I believe the mis-selling of hedge instruments is an on-going issue, waiting to hit the banking sector, especially the question of break costs and their calculation.
The potential cost implications to the banks are huge.
When I was a banker (before becoming a solicitor some 10 years ago), where a fixed rate was referred to in loan documents, specific hedge instruments were not put in place unless it was a large transaction.
The “fixed rate” would be identified within the loan documentation but not hedged as such. No doubt at some point a global hedge would be put in place by the bank covering a series of historic loans with a similar “fixed rate” and repayment profile, but this was not loan specific. The Bank would rely on standard indemnity wording in its loan documentation in order to recover, for example, break costs but their calculation was done on a notional rather than an actual basis.
More recently, I have noticed that more banks prefer to put individual hedges in place on a transaction by transaction basis, often using the International Swaps and Derivatives Association (ISDA) documentation.
This documentation is, in my view, impenetrable and difficult for an ordinary customer to understand. I feel it is really intended for bank to bank use so is full of banking jargon.
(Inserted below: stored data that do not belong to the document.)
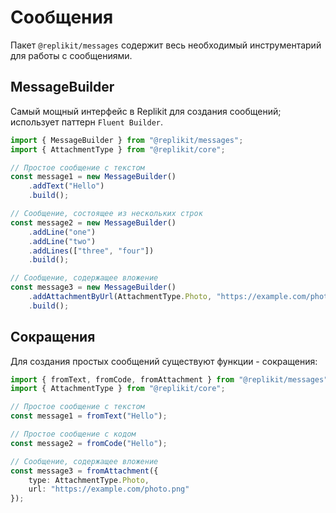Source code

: # Сообщения

Пакет `@replikit/messages` содержит весь необходимый инструментарий для работы с сообщениями.

## MessageBuilder

Самый мощный интерфейс в Replikit для создания сообщений; использует паттерн `Fluent Builder`.

```ts
import { MessageBuilder } from "@replikit/messages";
import { AttachmentType } from "@replikit/core";

// Простое сообщение с текстом
const message1 = new MessageBuilder()
    .addText("Hello")
    .build();

// Сообщение, состоящее из нескольких строк
const message2 = new MessageBuilder()
    .addLine("one")
    .addLine("two")
    .addLines(["three", "four"])
    .build();

// Сообщение, содержащее вложение
const message3 = new MessageBuilder()
    .addAttachmentByUrl(AttachmentType.Photo, "https://example.com/photo.png")
    .build();
```

## Сокращения

Для создания простых сообщений существуют функции - сокращения:

```ts
import { fromText, fromCode, fromAttachment } from "@replikit/messages";
import { AttachmentType } from "@replikit/core";

// Простое сообщение с текстом
const message1 = fromText("Hello");

// Простое сообщение с кодом
const message2 = fromCode("Hello");

// Сообщение, содержащее вложение
const message3 = fromAttachment({
    type: AttachmentType.Photo,
    url: "https://example.com/photo.png"
});
```
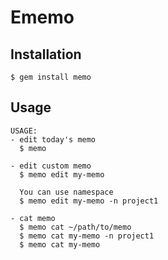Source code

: # Ememo

## Installation
```
$ gem install memo
```

## Usage

```
USAGE:
- edit today's memo
  $ memo

- edit custom memo
  $ memo edit my-memo

  You can use namespace
  $ memo edit my-memo -n project1

- cat memo
  $ memo cat ~/path/to/memo
  $ memo cat my-memo -n project1
  $ memo cat my-memo
```
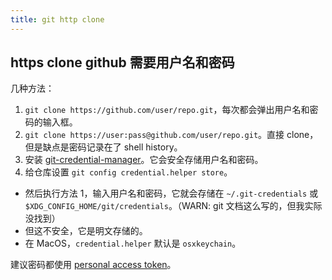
 ```yaml
---
title: git http clone
---
```



## https clone github 需要用户名和密码

几种方法：

1. `git clone https://github.com/user/repo.git`，每次都会弹出用户名和密码的输入框。
2. `git clone https://user:pass@github.com/user/repo.git`。直接 clone，但是缺点是密码记录在了 shell history。
3. 安装 [git-credential-manager](https://github.com/git-ecosystem/git-credential-manager)。它会安全存储用户名和密码。
4. 给仓库设置 `git config credential.helper store`。
  - 然后执行方法 1，输入用户名和密码，它就会存储在 `~/.git-credentials` 或 `$XDG_CONFIG_HOME/git/credentials`。（WARN: git 文档这么写的，但我实际没找到）
  - 但这不安全，它是明文存储的。
  - 在 MacOS，`credential.helper` 默认是 `osxkeychain`。

建议密码都使用 [personal access token](https://docs.github.com/en/authentication/keeping-your-account-and-data-secure/creating-a-personal-access-token)。
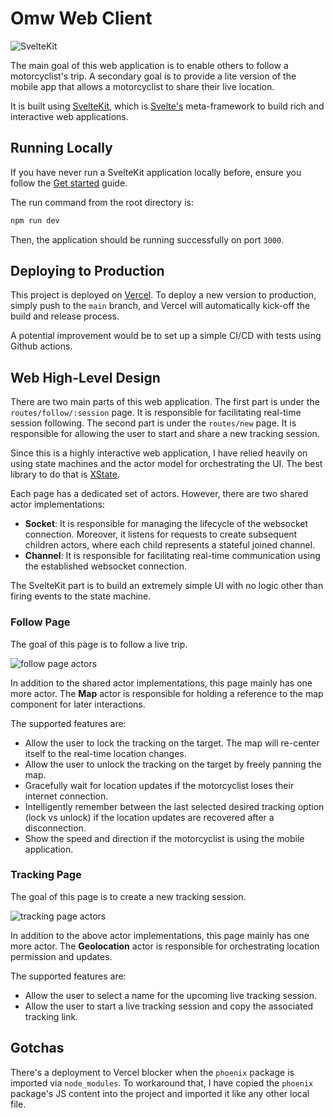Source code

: # Omw Web Client

![SvelteKit](https://res.cloudinary.com/fghurayri/image/upload/v1637940729/faisal.sh/lab/omw/web/sveltekit.png)

The main goal of this web application is to enable others to follow a motorcyclist's trip. A secondary goal is to provide a lite version of the mobile app that allows a motorcyclist to share their live location.

It is built using [SvelteKit](https://kit.svelte.dev), which is [Svelte's](https://svelte.dev) meta-framework to build rich and interactive web applications.

## Running Locally

If you have never run a SvelteKit application locally before, ensure you follow the [Get started](https://kit.svelte.dev/docs#introduction-getting-started) guide.

The run command from the root directory is: 

```sh
npm run dev
```

Then, the application should be running successfully on port `3000`.

## Deploying to Production

This project is deployed on [Vercel](https://vercel.com). To deploy a new version to production, simply push to the `main` branch, and Vercel will automatically kick-off the build and release process.

A potential improvement would be to set up a simple CI/CD with tests using Github actions.

## Web High-Level Design

There are two main parts of this web application. The first part is under the `routes/follow/:session` page. It is responsible for facilitating real-time session following. The second part is under the `routes/new` page. It is responsible for allowing the user to start and share a new tracking session.

Since this is a highly interactive web application, I have relied heavily on using state machines and the actor model for orchestrating the UI. The best library to do that is [XState](https://xstate.js.org/docs/).

Each page has a dedicated set of actors. However, there are two shared actor implementations:

- **Socket**: It is responsible for managing the lifecycle of the websocket connection. Moreover, it listens for requests to create subsequent children actors, where each child represents a stateful joined channel.
- **Channel**: It is responsible for facilitating real-time communication using the established websocket connection.

The SvelteKit part is to build an extremely simple UI with no logic other than firing events to the state machine.

### Follow Page

The goal of this page is to follow a live trip. 

![follow page actors](https://res.cloudinary.com/fghurayri/image/upload/v1637942105/faisal.sh/lab/omw/web/follow-actor.png)

In addition to the shared actor implementations, this page mainly has one more actor. The **Map** actor is responsible for holding a reference to the map component for later interactions. 

The supported features are:

- Allow the user to lock the tracking on the target. The map will re-center itself to the real-time location changes.
- Allow the user to unlock the tracking on the target by freely panning the map.
- Gracefully wait for location updates if the motorcyclist loses their internet connection.
- Intelligently remember between the last selected desired tracking option (lock vs unlock) if the location updates are recovered after a disconnection.
- Show the speed and direction if the motorcyclist is using the mobile application.

### Tracking Page

The goal of this page is to create a new tracking session.

![tracking page actors](https://res.cloudinary.com/fghurayri/image/upload/v1637942230/faisal.sh/lab/omw/web/track-actor.png)

In addition to the above actor implementations, this page mainly has one more actor. The **Geolocation** actor is responsible for orchestrating location permission and updates.

The supported features are:

- Allow the user to select a name for the upcoming live tracking session.
- Allow the user to start a live tracking session and copy the associated tracking link.


## Gotchas

There's a deployment to Vercel blocker when the `phoenix` package is imported via `node_modules`. To workaround that, I have copied the `phoenix` package's JS content into the project and imported it like any other local file.
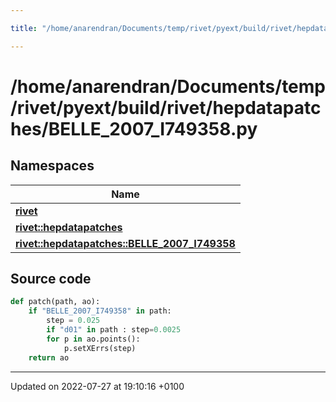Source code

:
 ```yaml
---

title: "/home/anarendran/Documents/temp/rivet/pyext/build/rivet/hepdatapatches/BELLE_2007_I749358.py"

---
```


# /home/anarendran/Documents/temp/rivet/pyext/build/rivet/hepdatapatches/BELLE_2007_I749358.py



## Namespaces

| Name           |
| -------------- |
| **[rivet](http://example.org/namespaces/namespacerivet/)**  |
| **[rivet::hepdatapatches](http://example.org/namespaces/namespacerivet_1_1hepdatapatches/)**  |
| **[rivet::hepdatapatches::BELLE_2007_I749358](http://example.org/namespaces/namespacerivet_1_1hepdatapatches_1_1belle__2007__i749358/)**  |




## Source code

```python
def patch(path, ao):
    if "BELLE_2007_I749358" in path:
        step = 0.025
        if "d01" in path : step=0.0025
        for p in ao.points():
            p.setXErrs(step)
    return ao
```


-------------------------------

Updated on 2022-07-27 at 19:10:16 +0100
It is difficult to see how anybody, other than certain specialist institutions, could advise a layman borrower on ISDA documentation. Unlike other finance documents, I don’t really believe that most lawyers are qualified to do so.
Ironically, ISDA documentation gives a borrower more protection than less. It certainly provides for break profits to be paid to a borrower whereas loan indemnities generally do not. However, most hedges based on ISDA documentation use LIBOR as their benchmark to calculate the difference between the rate applied and the rate hedged.
Therefore, the increased use of these kinds of instruments has left the banks open to the risk that consideration of the question of mis-selling of hedges may extend to the manipulation of LIBOR, as demonstrated by the Guardian Care Homes case.
As for the customers, why should they care about how the bank benchmarks its interest rate?
The reality is that if a customer has a fixed rate in place the customer would be paying interest at a rate calculated using the fixed rate specified in any confirmation letter issued on completion.
The loser here would be the bank, as the hedge counterparties would be either paying too much or too little to itself depending on the calculation of LIBOR. This may not be the case if a different form of hedge instrument were in place, for example a cap and/or collar, where LIBOR may be used.
It’s easy to argue that where a customer has a fixed rate in place, LIBOR and it’s manipulation should not really have any bearing on what interest a customer physically pays on an on-going basis.
However, the decision of Mr Justice Flaux in this case indicates to me that the Court is concerned that the manipulation of LIBOR, although not maybe having a direct consequence on a fixed rate, is indicative of how the banks treat interest rates generally.
As LIBOR was a rate set within the banking industry itself, with no involvement of or reference to any external agency (other than the BBA), the decision seems to reflect the lack of trust that exists in respect of the
internal mechanisms of banks and their ability to set their own checks and balances. The steady flow of these decisions proves that banks should expect both more involvement in their affairs from agencies outside the direct banking sector and customers taking opportunities to mount legal claims against them, which may be treated more sympathetically against this backdrop of distrust.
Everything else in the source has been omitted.